I had been using pdfsandwich to
create searchable PDFs from non-searchable PDFs. However, it's a pain to collect
all the dependencies if e.g. you don't have root access. So I thought to package
them up with Julia's BinaryBuilder to make installation simple. However, I
wasn't able to cross-compile pdfsandwich
itself. But since tesseract is doing
the hard work anyway, I thought I would just write the glue script myself.
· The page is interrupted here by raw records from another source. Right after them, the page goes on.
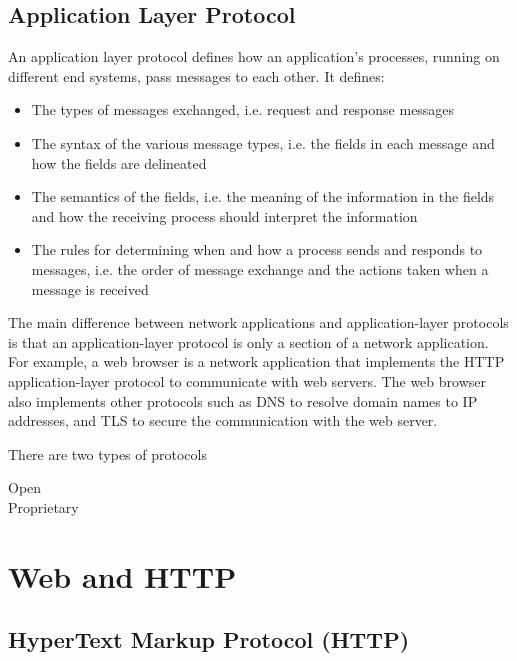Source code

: \documentclass[12pt letter]{report}
\begin{document}
\section{Application Layer Protocol}

An application layer protocol defines how an application's processes,
running on different end systems, pass messages to each other. It defines:
\begin{itemize}
  \item The types of messages exchanged, i.e. request and response messages
  \item The syntax of the various message types, i.e. the fields in
    each message and how the fields are delineated
  \item The semantics of the fields, i.e. the meaning of the
    information in the fields and how the receiving process should
    interpret the information
  \item The rules for determining when and how a process sends and
    responds to messages, i.e. the order of message exchange and the
    actions taken when a message is received
\end{itemize}

The main difference between network applications and
application-layer protocols is that an application-layer protocol is
only a section of a network application. For example, a web browser
is a network application that implements the HTTP application-layer
protocol to communicate with web servers. The web browser also
implements other protocols such as DNS to resolve domain names to IP
addresses, and TLS to secure the communication with the web server.

There are two types of protocols
\begin{description}
  \item[Open]
  \item[Proprietary]
\end{description}

\chapter{Web and HTTP}

\section{HyperText Markup Protocol (HTTP)}

\end{document}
It
turns out there are several of
these
already.
I believe I have likely diverged from the pdfsandwich
implementation since I
haven't used ImageMagick's convert
which is one of the dependencies of
pdfsandwich
. Since the job can be done very simply, e.g.
- convert each page of the PDF to an image
- possibly clean it up with
unpaper
- use tesseract to create a single-page searchable PDF
- combine the PDFs,
I decided to not look at the source of pdfsandwich
when creating my implementation so I can stick to an MIT
license, which is the usual one in the Julia community.
It more-or-less works on MacOS (both Intel and Apple Silicon) and Linux.
Next steps:
- Allow choice of training data used for tesseract
- Robustify and test on more files
- Add better tests?
using SearchablePDFs
file = ocr("test/test_rasterized.pdf")
Supports @main
and on v1.12 an app searchable-pdf
.
If you use juliaup
you can install 1.12 with juliaup add nightly
, then run
JULIA_LOAD_PATH="@:@stdlib" julia +nightly --startup-file=no -e 'using Pkg; Pkg.activate(temp=true); Pkg.Apps.add(url="https://github.com/ericphanson/SearchablePDFs.jl")'
to install a CLI executable searchable-pdf
to the bin
directory in your Julia depot (~/.julia
by default). You will likely need to add your bin directory to your PATH, e.g.
export PATH="/Users/eph/.julia/bin:$PATH"
which can go in a shell startup script (e.g. ~/.bashrc
or ~/.zshrc
).
You can re-run this command to update it.